Le diagnostic dégagé par l’étude menée par le collectif Nos services publics (NSP) montre, comme c’est souvent le cas, que c’est avec des idées simples que l’on fait des politiques publiques efficaces. Il faut pour cela que les finalités et les objectifs qui leur correspondent soient clairement  identifiés, solidement étayés et mis en cohérence de façon convaincante. C’est la démarche retenue par le collectif Nos services publics sur la base de cinq études sectorielles d’importance significative (santé, éducation, transports, justice et sécurité, fonctionnement et financement). La synthèse globale s’établit ainsi clairement de la manière suivante. Le  centre de la réflexion sur la politique des services publics doit se situer dans le champ des besoins sociaux et non dans celui des moyens, notamment des dotations budgétaires comme c’est généralement le cas aujourd’hui. C’est un choix pertinent, mais qui peut présenter de sérieuses difficultés d’évaluation des valeurs d’usage et des effets externes. En face de cette évaluation des besoins, qui doit être un préalable, celle des moyens doit évidemment être poursuivie et améliorée. Mais comme le soulignent les auteurs, ce n’est pas leur croissance lente, parfois déniée, qui doit principalement retenir l’attention, mais le fait que la croissance des moyens est inférieure à celle des besoins sociaux et que l’écart entre les deux évolutions est croissant au cours des quarante dernières années. Il s’ensuit que la précarité des couches les plus pauvres de la population s’accroît, tandis que de nouvelles opportunités lucratives s’ouvrent pour le secteur privé. 

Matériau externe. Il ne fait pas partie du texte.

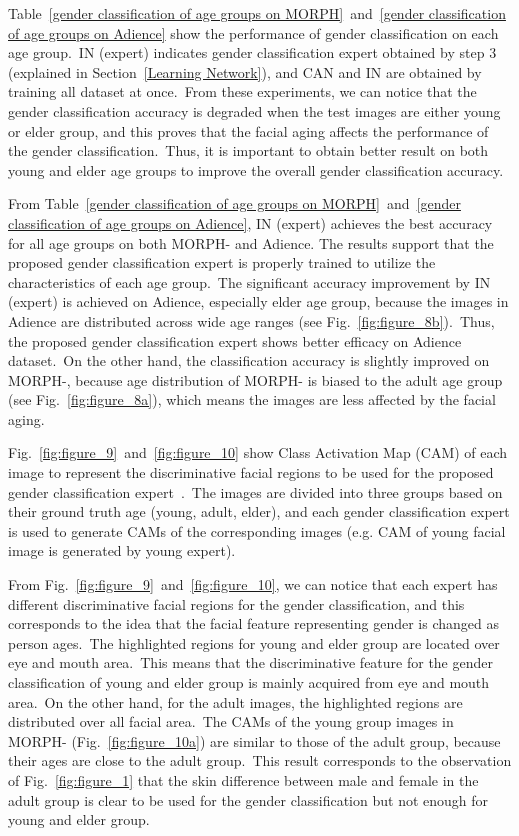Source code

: \documentclass[10pt,twocolumn,letterpaper]{article}
\begin{document}
Table~\ref{gender classification of age groups on MORPH}~and~\ref{gender classification of age groups on Adience} show the performance of gender classification on each age group.~IN (expert) indicates gender classification expert obtained by step 3 (explained in Section~\ref{Learning Network}), and CAN and IN are obtained by training all dataset at once.~From these experiments, we can notice that the gender classification accuracy is degraded when the test images are either young or elder group, and this proves that the facial aging affects the performance of the gender classification.~Thus, it is important to obtain better result on both young and elder age groups to improve the overall gender classification accuracy.

From Table~\ref{gender classification of age groups on MORPH}~and~\ref{gender classification of age groups on Adience}, IN (expert) achieves the best accuracy for all age groups on both MORPH- and Adience. The results support that the proposed gender classification expert is properly trained to utilize the characteristics of each age group.~The significant accuracy improvement by IN (expert) is achieved on Adience, especially elder age group, because the images in Adience are distributed across wide age ranges (see Fig.~\ref{fig:figure_8b}).~Thus, the proposed gender classification expert shows better efficacy on Adience dataset.~On the other hand, the classification accuracy is slightly improved on MORPH-, because age distribution of MORPH- is biased to the adult age group (see Fig.~\ref{fig:figure_8a}), which means the images are less affected by the facial aging.

Fig.~\ref{fig:figure_9}~and~\ref{fig:figure_10} show Class Activation Map (CAM) of each image to represent the discriminative facial regions to be used for the proposed gender classification expert~\cite{7780688}.~The images are divided into three groups based on their ground truth age (young, adult, elder), and each gender classification expert is used to generate CAMs of the corresponding images (e.g. CAM of young facial image is generated by young expert).

From Fig.~\ref{fig:figure_9}~and~\ref{fig:figure_10}, we can notice that each expert has different discriminative facial regions for the gender classification, and this corresponds to the idea that the facial feature representing gender is changed as person ages.~The highlighted regions for young and elder group are located over eye and mouth area.~This means that the discriminative feature for the gender classification of young and elder group is mainly acquired from eye and mouth area.~On the other hand, for the adult images, the highlighted regions are distributed over all facial area.~The CAMs of the young group images in MORPH- (Fig.~\ref{fig:figure_10a}) are similar to those of the adult group, because their ages are close to the adult group.~This result corresponds to the observation of Fig.~\ref{fig:figure_1} that the skin difference between male and female in the adult group is clear to be used for the gender classification but not enough for young and elder group.
\end{document}
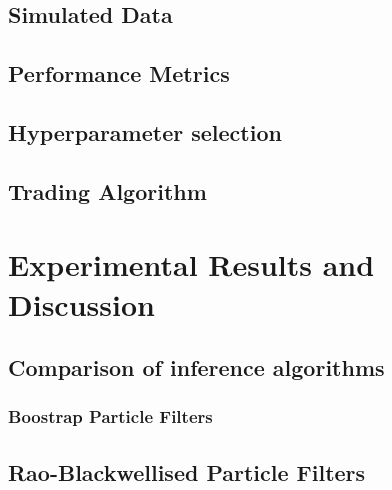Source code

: \documentclass[12pt]{article}
\begin{document}
	\subsection{Simulated Data} \label{sec:experimental_simulated}
	
	\subsection{Performance Metrics}\label{sec:experimental_performance}
	
	
	\subsection{Hyperparameter selection} \label{sec:experimental_hyperparameter}

	
	\subsection{Trading Algorithm}
	
	
	
	
	

\section{Experimental Results and Discussion}

    \subsection{Comparison of inference algorithms} \label{sec:results_comparison}
    
    
    	\subsubsection{Boostrap Particle Filters} \label{sec:results_drift_corrected}
    	
    	\subsection{Rao-Blackwellised Particle Filters} \label{sec:results_rbpf}
    
\end{document}
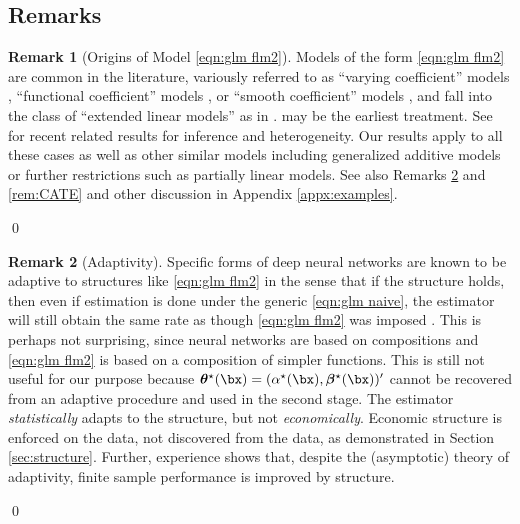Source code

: \documentclass[12pt]{article}
\numberwithin{equation}{section}
\theoremstyle{definition}
\newtheorem{remarkTmp}{Remark}
\newenvironment{remark}
	{\medskip  \begin{remarkTmp} 	}
	{ 
		\renewcommand{\qedsymbol}{$\clubsuit$}
		\qed 
		\end{remarkTmp} 
	}
\newcommand{\btheta}{\boldsymbol{\theta}}
\newcommand{\bbeta}{\boldsymbol{\beta}}
\newcommand{\bttrue}{\btheta^\star}
\newcommand{\atrue}{\alpha^\star}
\newcommand{\bbtrue}{\bbeta^\star}
\begin{document}
\begin{appendices}
\subsection{Remarks}




\begin{remark}[Origins of Model \eqref{eqn:glm flm2}]
    \label{rem:model origins}
    Models of the form \eqref{eqn:glm flm2} are common in the literature, variously referred to as ``varying coefficient'' models \citep{Cleveland-Grosse-Shyu1991_BookChap,Hastie-Tibshirani1993_JRSSB}, ``functional coefficient'' models \citep{Chen-Tsay1993_JASA}, or ``smooth coefficient'' models \citep{Li-etal2002_JBES}, and fall into the class of ``extended linear models'' as in \cite{Stone-Hansen-Kooperberg-Truong1997_AoS}. \cite{OHagan1978_JRSSB} may be the earliest treatment. See \cite{Vansteelandt-Dukes2022_JRSSB} for recent related results for inference and heterogeneity. Our results apply to all these cases as well as other similar models including generalized additive models or further restrictions such as partially linear models. See also Remarks \ref{rem:adaptivity} and \ref{rem:CATE} and other discussion in Appendix \ref{appx:examples}.
\end{remark}



\begin{remark}[Adaptivity]
    \label{rem:adaptivity}
    Specific forms of deep neural networks are known to be adaptive to structures like \eqref{eqn:glm flm2} in the sense that if the structure holds, then even if estimation is done under the generic \eqref{eqn:glm naive}, the estimator will still obtain the same rate as though \eqref{eqn:glm flm2} was imposed \citep{Bach2017_JMLR,Bauer-Kohler2019_AoS,Schmidt-Hieber2020_AoS,Kohler-Krzyzak-Langer2022_IEEE,Fan-Gu2024_JASA,Fan-Jana-Kulkarni-Yin2025_WP}. This is perhaps not surprising, since neural networks are based on compositions and \eqref{eqn:glm flm2} is based on a composition of simpler functions. This is still not useful for our purpose because $\bttrue(\bx) = (\atrue(\bx), \bbtrue(\bx))'$ cannot be recovered from an adaptive procedure and used in the second stage. The estimator \emph{statistically} adapts to the structure, but not \emph{economically}. Economic structure is enforced on the data, not discovered from the data, as demonstrated in Section \ref{sec:structure}. Further, experience shows that, despite the (asymptotic) theory of adaptivity, finite sample performance is improved by structure.
\end{remark} 




\end{appendices}
\end{document}
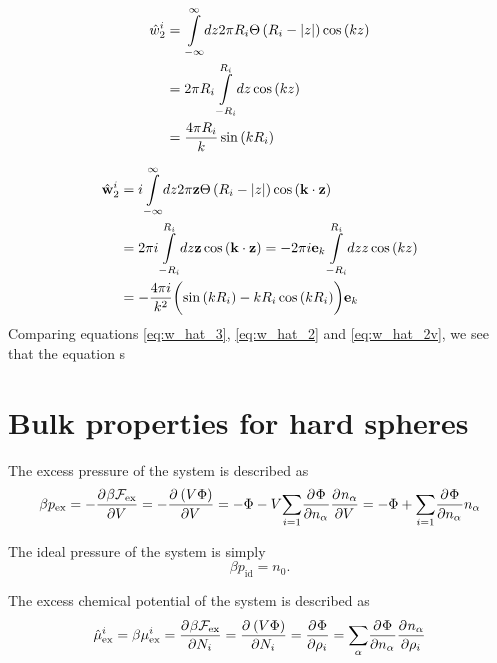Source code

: \documentclass[12pt, letterpaper]{article}
\newcommand*{\pd}[3][]{\frac{\partial^{#1}#2}{\partial{#3}^{#1}}}%
\newcommand*{\abs}[1]{\lvert#1\rvert}
\newcommand*{\lb}{\ensuremath{\left(}}
\newcommand*{\rb}{\ensuremath{\right)}}
\newcommand{\excess}{\ensuremath{\text{ex}}\xspace}
\newcommand{\ideal}{\ensuremath{\text{id}}\xspace}
\begin{document}
\begin{align}
  \hat{w}_2^i &=  \overset{\infty}{\underset{-\infty}{\int}} dz 2 \pi R_i \Theta \lb R_i - \abs{z} \rb \cos \lb k z \rb \nonumber \\
              &=  2 \pi R_i \overset{R_i}{\underset{-R_i}{\int}} dz  \cos \lb k z \rb  \nonumber \\
              &=  \frac{4 \pi R_i}{k} \sin \lb k R_i \rb \label{eq:w_hat_2}
\end{align}

\begin{align}
  \hat{\mathbf{w}}_2^i &=  i \overset{\infty}{\underset{-\infty}{\int}} dz 2 \pi \mathbf{z}  \Theta \lb R_i - \abs{z} \rb \cos \lb \mathbf{k} \cdot \mathbf{z} \rb \nonumber \\
                       &=  2 \pi i  \overset{R_i}{\underset{-R_i}{\int}} dz \mathbf{z}  \cos \lb \mathbf{k} \cdot \mathbf{z} \rb =  - 2 \pi i \mathbf{e}_k  \overset{R_i}{\underset{-R_i}{\int}} dz z  \cos \lb k z \rb \nonumber \\
                       &=  -\frac{4 \pi i}{k^2} \biggl( \sin \lb k R_i \rb - k R_i \cos \lb k R_i \rb \biggr) \mathbf{e}_k \label{eq:w_hat_2v}
\end{align}
Comparing equations \eqref{eq:w_hat_3}, \eqref{eq:w_hat_2} and \eqref{eq:w_hat_2v}, we see that the equation s 


\section{Bulk properties for hard spheres}

The excess pressure of the system is described as
\begin{equation}
  \label{eq:pressure}
  \beta p_{\excess} = -\pd{\beta \mathcal{F_{\excess}}}{V} = -\pd{\lb V \Phi \rb}{V} = -\Phi - V\underset{i=1}{\sum} \pd{\Phi}{n_{\alpha}}\pd{n_{\alpha}}{V} = -\Phi + \underset{i=1}{\sum} \pd{\Phi}{n_{\alpha}}n_{\alpha}
\end{equation}

The ideal pressure of the system is simply
\begin{equation}
  \beta p_{\ideal} = n_{0}.
\end{equation}

The excess chemical potential of the system is described as
\begin{equation}
  \label{eq:chem_pot}
  \hat{\mu}^i_{\excess} = \beta \mu^i_{\excess} = \pd{\beta \mathcal{F_{\excess}}}{N_i} = \pd{\lb V \Phi \rb}{N_i} = \pd{\Phi}{\rho_{i}} = \underset{\alpha}{\sum} \pd{\Phi}{n_{\alpha}}\pd{n_{\alpha}}{\rho_{i}}
\end{equation}
\end{document}
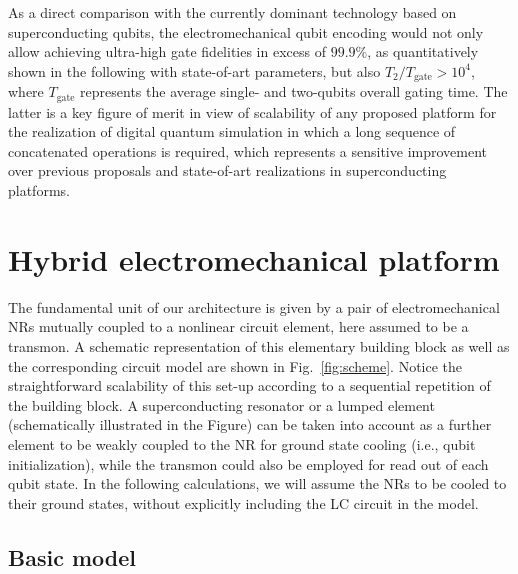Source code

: \documentclass[aps,twocolumn,groupedaddress,superscriptaddress,floatfix,amsmath,amssymb,prb]{revtex4-1}
\begin{document}
{As a direct comparison with the currently dominant technology based on superconducting qubits, the electromechanical qubit encoding would not only allow achieving ultra-high gate fidelities in excess of $99.9\%$, as quantitatively shown in the following with state-of-art parameters, but also $T_2 / T_{\mathrm{gate}} > 10^4$, where $T_{\mathrm{gate}}$ represents the average single- and two-qubits overall gating time. The latter is a key figure of merit in view of scalability of any proposed platform for the realization of digital quantum simulation in which a long sequence of concatenated operations is required, which represents a sensitive improvement over previous proposals \cite{LasHeras2014,Mezzacapo2014,Chiesa2015} and state-of-art realizations \cite{Barends2014,Abdi2015,Barends2015,Salathe2015} in superconducting platforms.
}     


\section{Hybrid electromechanical platform} 

The fundamental unit of our architecture is given by a pair of electromechanical NRs mutually coupled to a nonlinear circuit element, here assumed to be a transmon. A schematic representation of this elementary building block as well as the corresponding circuit model are shown in Fig.\ \ref{fig:scheme}. Notice the straightforward scalability of this set-up according to a sequential repetition of the building block. A superconducting resonator or a lumped element (schematically illustrated in the Figure) can be taken into account as a further element to be weakly coupled to the NR for ground state cooling \cite{Teufel2011} (i.e., qubit initialization), while the transmon could also be employed for read out of each qubit state. In the following calculations, we will assume the NRs to be cooled to their ground states, without explicitly including the LC circuit in the model. 


\subsection{Basic model}
\end{document}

À la question soulevée par le collectif NSP sur ce que l’état de nos services publics dit de la France, il est possible d’apporter des réponses  : tout en conservant  majoritairement sa confiance dans le service public, la population souffre des dysfonctionnements, des insuffisances de ces services ; les fonctionnaires ont le sentiment d’un déclassement social, en raison de l’abaissement de leur  pouvoir d’achat et de conditions de travail souvent dégradées, ce qui entraîne une perte d’attractivité de leurs emplois ; tout cela pèse sur le moral de la nation en participant d’une crise systémique plus générale. Le diagnostic sérieusement établi ayant été peu contesté, la question de l’avenir de nos services publics devient incontournable.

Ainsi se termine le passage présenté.